• **About this task**:
Every entry below should be returned exactly as it appears, with pictures left out.
*** Opening Records shown ***
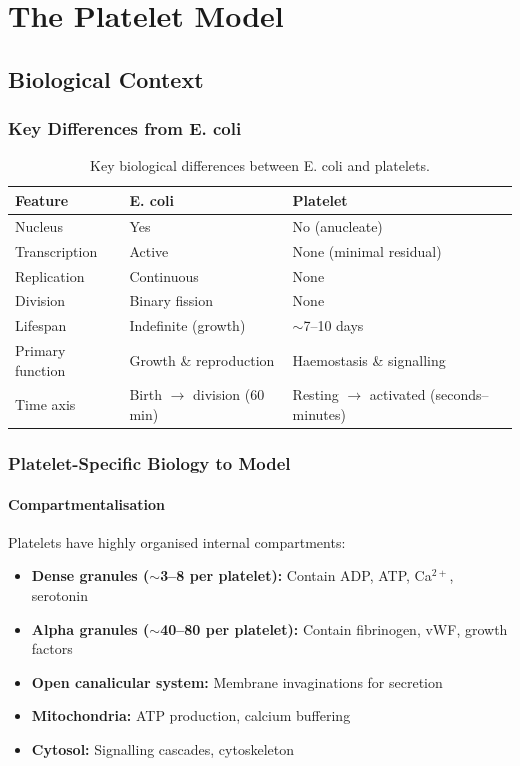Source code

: \documentclass[11pt,a4paper]{report}
\begin{document}
\part{The Platelet Model}

\chapter{Biological Context}

\section{Key Differences from E. coli}

\begin{table}[h]
\centering
\begin{tabular}{lll}
\toprule
\textbf{Feature} & \textbf{E. coli} & \textbf{Platelet} \\
\midrule
Nucleus & Yes & No (anucleate) \\
Transcription & Active & None (minimal residual) \\
Replication & Continuous & None \\
Division & Binary fission & None \\
Lifespan & Indefinite (growth) & $\sim$7--10 days \\
Primary function & Growth \& reproduction & Haemostasis \& signalling \\
Time axis & Birth $\to$ division (60 min) & Resting $\to$ activated (seconds--minutes) \\
\bottomrule
\end{tabular}
\caption{Key biological differences between E. coli and platelets.}
\end{table}

\section{Platelet-Specific Biology to Model}

\subsection{Compartmentalisation}

Platelets have highly organised internal compartments:

\begin{itemize}
    \item \textbf{Dense granules ($\sim$3--8 per platelet):} Contain ADP, ATP, Ca$^{2+}$, serotonin
    \item \textbf{Alpha granules ($\sim$40--80 per platelet):} Contain fibrinogen, vWF, growth factors
    \item \textbf{Open canalicular system:} Membrane invaginations for secretion
    \item \textbf{Mitochondria:} ATP production, calcium buffering
    \item \textbf{Cytosol:} Signalling cascades, cytoskeleton
\end{itemize}
\end{document}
*** Closing Records shown ***
• **Result**:
Source code

: \documentclass[11pt,a4paper]{report}
\begin{document}
\part{The Platelet Model}

\chapter{Biological Context}

\section{Key Differences from E. coli}

\begin{table}[h]
\centering
\begin{tabular}{lll}
\toprule
\textbf{Feature} & \textbf{E. coli} & \textbf{Platelet} \\
\midrule
Nucleus & Yes & No (anucleate) \\
Transcription & Active & None (minimal residual) \\
Replication & Continuous & None \\
Division & Binary fission & None \\
Lifespan & Indefinite (growth) & $\sim$7--10 days \\
Primary function & Growth \& reproduction & Haemostasis \& signalling \\
Time axis & Birth $\to$ division (60 min) & Resting $\to$ activated (seconds--minutes) \\
\bottomrule
\end{tabular}
\caption{Key biological differences between E. coli and platelets.}
\end{table}

\section{Platelet-Specific Biology to Model}

\subsection{Compartmentalisation}

Platelets have highly organised internal compartments:

\begin{itemize}
    \item \textbf{Dense granules ($\sim$3--8 per platelet):} Contain ADP, ATP, Ca$^{2+}$, serotonin
    \item \textbf{Alpha granules ($\sim$40--80 per platelet):} Contain fibrinogen, vWF, growth factors
    \item \textbf{Open canalicular system:} Membrane invaginations for secretion
    \item \textbf{Mitochondria:} ATP production, calcium buffering
    \item \textbf{Cytosol:} Signalling cascades, cytoskeleton
\end{itemize}
\end{document}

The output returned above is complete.